Desde hace un tiempo, cada vez que suena el teléfono siente un sustico. Oye el tono y le da frío. Tiene también una imagen que se repite: la ciudad llena de orejas. Orejas que flotan entre los semáforos, que se quedan colgadas de un cable, que se sientan en los marcos de las ventanas… Orejas suspendidas en el aire, navegando, queriendo escucharlo todo.
—Aló –repite–. ¿Quién es?
—Soy yo –dice una voz que no reconoce–. ¿Tú… eres tú?
La conversación tiene algo de careo ontológico. Es casi el principio de un debate sobre el ser y la nada.
—Sí. Yo soy –dice. Pero se exaspera–: ¿Quién habla?
—Te llamo por lo del otro día –la voz no contesta a su pregunta. Luego hace una pausa, áspera; un silencio que zumba–. Lo que me pediste que te consiguiera, ¿recuerdas?
Recuerda una conversación con Vicente. Vicente trabaja en el Banco Central desde hace años.

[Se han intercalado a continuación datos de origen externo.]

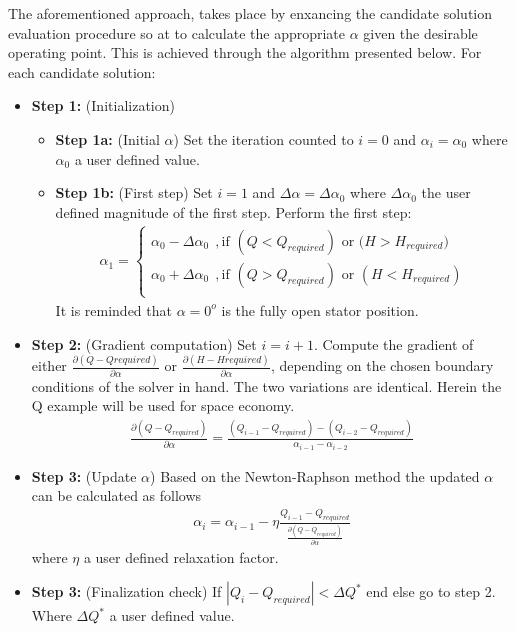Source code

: The aforementioned approach, takes place by enxancing the candidate solution evaluation procedure so at to calculate the appropriate $\alpha$ given the desirable operating point. This is achieved through the algorithm presented below. 
\newpage
For each candidate solution:
\begin{itemize}
\item[]{\bf Step 1:}  (Initialization) 
\begin{itemize}
	\item[]{\bf Step 1a:} (Initial $\alpha$) Set the iteration counted to $i=0$ and $\alpha_i=\alpha _0$ where $\alpha _0$ a user defined value.
	\item[]{\bf Step 1b:} (First step) Set $i=1$ and $\Delta \alpha= \Delta \alpha_0$ where $\Delta \alpha_0$ the user defined magnitude of the first step. Perform the first step:
\begin{eqnarray}
	\alpha_1={\left\{ 
	\begin{array}{ll}
    \alpha_0 - \Delta \alpha_0 ~~,\mbox{if $(Q < Q_{required})$ or ($H > H_{required})$}\\
	\alpha_0 + \Delta \alpha_0 ~~,\mbox{if $(Q > Q_{required})$ or $(H < H_{required})$}\\
    \end{array} \right. }
    \label{step0}
\end{eqnarray}  
It is reminded that $\alpha=0^o$ is the fully open stator position.
\end{itemize}

\item[]{\bf Step 2:}  (Gradient computation) Set $i=i+1$. Compute the gradient of either $\frac{\partial(Q-Q{required})}{\partial \alpha}$ or $\frac{\partial(H-H{required})}{\partial \alpha}$, depending on the chosen boundary conditions of the solver in hand. The two variations are identical. Herein the Q example will be used for space economy. 
\begin{eqnarray}
	\frac{\partial(Q-Q_{required})}{\partial \alpha}=\frac{(Q_{i-1}-Q_{required})-(Q_{i-2}-Q_{required})}{\alpha_{i-1}- \alpha_{i-2}}
\end{eqnarray}  

\item[]{\bf Step 3:}  (Update $\alpha$) Based on the Newton-Raphson method the updated $\alpha$ can be calculated as follows
\begin{eqnarray}
	\alpha_{i}=\alpha_{i-1} - \eta \frac{Q_{i-1}-Q_{required}} {\frac{\partial(Q-Q_{required})}{\partial \alpha}}  
\end{eqnarray}  
where $\eta$ a user defined relaxation factor. 

\item[]{\bf Step 3:} (Finalization check) If $|Q_{i}-Q_{required}|<\Delta Q^*$ end else go to step 2. Where $\Delta Q^*$ a user defined value.
\end{itemize}  

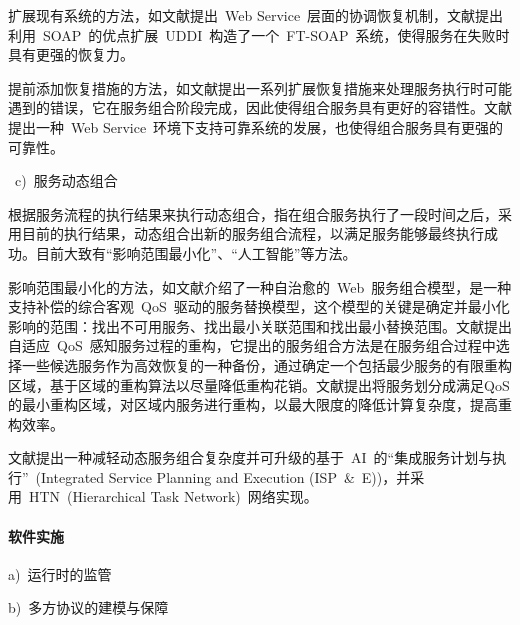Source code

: 扩展现有系统的方法，如文献\cite{cabrera2002web}提出~Web Service~层面的协调恢复机制，文献\cite{jeckle2003active}提出利用~SOAP~的优点扩展~UDDI~构造了一个~FT-SOAP~系统，使得服务在失败时具有更强的恢复力。

提前添加恢复措施的方法，如文献\cite{erradi2006recovery}提出一系列扩展恢复措施来处理服务执行时可能遇到的错误，它在服务组合阶段完成，因此使得组合服务具有更好的容错性。文献\cite{issarny2003coordinated}提出一种~Web Service~环境下支持可靠系统的发展，也使得组合服务具有更强的可靠性。

~c)~服务动态组合

根据服务流程的执行结果来执行动态组合，指在组合服务执行了一段时间之后，采用目前的执行结果，动态组合出新的服务组合流程，以满足服务能够最终执行成功。目前大致有“影响范围最小化”、“人工智能”等方法。

影响范围最小化的方法，如文献\cite{yin2009self}介绍了一种自治愈的~Web~服务组合模型，是一种支持补偿的综合客观~QoS~驱动的服务替换模型，这个模型的关键是确定并最小化影响的范围：找出不可用服务、找出最小关联范围和找出最小替换范围。文献\cite{li2011adaptive}提出自适应~QoS~感知服务过程的重构，它提出的服务组合方法是在服务组合过程中选择一些候选服务作为高效恢复的一种备份，通过确定一个包括最少服务的有限重构区域，基于区域的重构算法以尽量降低重构花销。文献\cite{lin2009efficient}提出将服务划分成满足QoS的最小重构区域，对区域内服务进行重构，以最大限度的降低计算复杂度，提高重构效率。

文献\cite{madhusudan2006declarative}提出一种减轻动态服务组合复杂度并可升级的基于~AI~的“集成服务计划与执行”~(Integrated Service Planning and Execution (ISP~\&~E))，并采用~HTN~(Hierarchical Task Network)~网络实现。

\paragraph{软件实施}

a)~运行时的监管


b)~多方协议的建模与保障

No se ha ido porque está esperando que le toque su jubilación. Ya faltan pocos meses pero ha pasado años ejercitando la paciencia, poniendo a prueba el orgullo. Ha tenido que callarse muchas veces, ha tenido que vestirse de rojo y salir a marchar por los candidatos oficiales, ha aprendido a soportar el sobrepeso del Partido sobre la fragilidad de su vida personal.
“Me van a dar un documento”, le dijo la última vez que se vieron. “Me dicen que es algo serio, pruebas duras sobre estos tipos. Todos están metidos en guisos millonarios. Aquí no les dicen los enchufados sino los encochinados”. Eso le dijo. “Tú conoces periodistas. La idea es hacerles llegar eso para que reviente el escándalo, ¿estamos?”.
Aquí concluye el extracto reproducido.